The Travelling Salesman Problem

Post by Zutty »

Hi all,

One of the things I love about this community is the great minds and great ideas of the people that make it. Thats why, when faced with a problem like this I can think of no better solution than to ask you guys! :D

As part of my AI I would like to be able to build a single road that connects all stations together in a loop. This ofcourse represents the travelling salesman problem. I have done some reading and implemented a simple solver based on stochastic optimisation, but I think my efforts could be vastly improved.

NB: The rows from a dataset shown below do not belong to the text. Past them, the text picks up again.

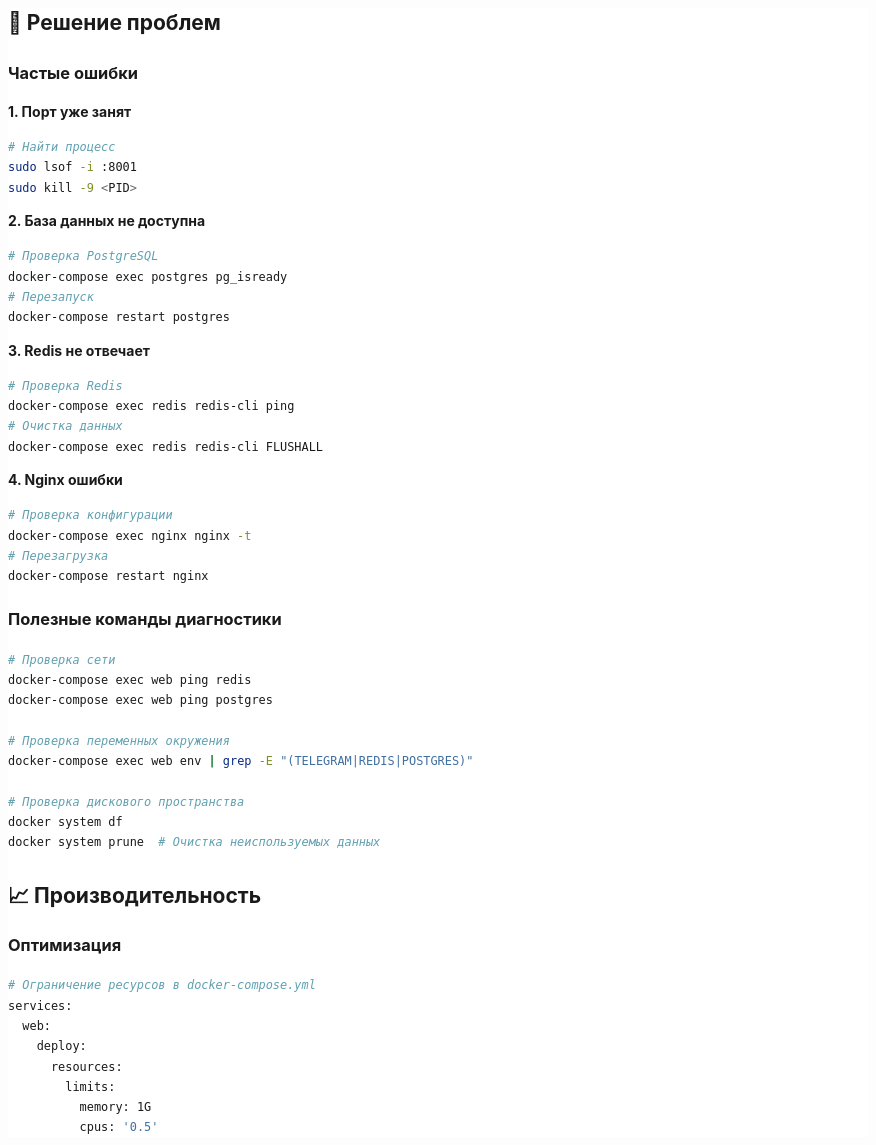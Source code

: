 ## 🐛 Решение проблем

### Частые ошибки

**1. Порт уже занят**
```bash
# Найти процесс
sudo lsof -i :8001
sudo kill -9 <PID>
```

**2. База данных не доступна**
```bash
# Проверка PostgreSQL
docker-compose exec postgres pg_isready
# Перезапуск
docker-compose restart postgres
```

**3. Redis не отвечает**
```bash
# Проверка Redis
docker-compose exec redis redis-cli ping
# Очистка данных
docker-compose exec redis redis-cli FLUSHALL
```

**4. Nginx ошибки**
```bash
# Проверка конфигурации
docker-compose exec nginx nginx -t
# Перезагрузка
docker-compose restart nginx
```

### Полезные команды диагностики
```bash
# Проверка сети
docker-compose exec web ping redis
docker-compose exec web ping postgres

# Проверка переменных окружения
docker-compose exec web env | grep -E "(TELEGRAM|REDIS|POSTGRES)"

# Проверка дискового пространства
docker system df
docker system prune  # Очистка неиспользуемых данных
```

## 📈 Производительность

### Оптимизация
```bash
# Ограничение ресурсов в docker-compose.yml
services:
  web:
    deploy:
      resources:
        limits:
          memory: 1G
          cpus: '0.5'
```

The solver works well for a small number of points. The shortest tour for 20 points can be adequately "solved" with 2,000 iterations taking 2 game days, but for a larger number of points the deficiencies in the approach become more apparent. To run for 200,000 iterations over 200 points takes about 4.5 game years, and you can clearly see it still isn't optimal!
ShortestTour.nut
Basic solver code
(3.27 KiB) Downloaded 231 times
A tour of 200 points after 200,000 iterations
A tour of 200 points after 200,000 iterations
200pointtour.png (29.15 KiB) Viewed 4315 times
The code can be used like this...

Code: Select all

local numPoints = 20;
local points = [];
for(local i = 0; i < numPoints; i++) {
	local p = AIMap.GetTileIndex(AIBase.RandRange(255), AIBase.RandRange(255));
	points.append(p);
}

local tour = ShortestTour(points);
tour.Run();

local prev = tour.GetPoints()[numPoints - 1]; 	
for(local i = 0; i < numPoints; i++) {
	local p = tour.GetPoints()[i];
	// Do something between prev & p
	prev = p;
}
The method I implemented works by simply shuffling the list of points randomly and then preserving the shuffled order if it reduces the tour length. I suppose the term "stochastic optimisation" is a bit generous, but it does work!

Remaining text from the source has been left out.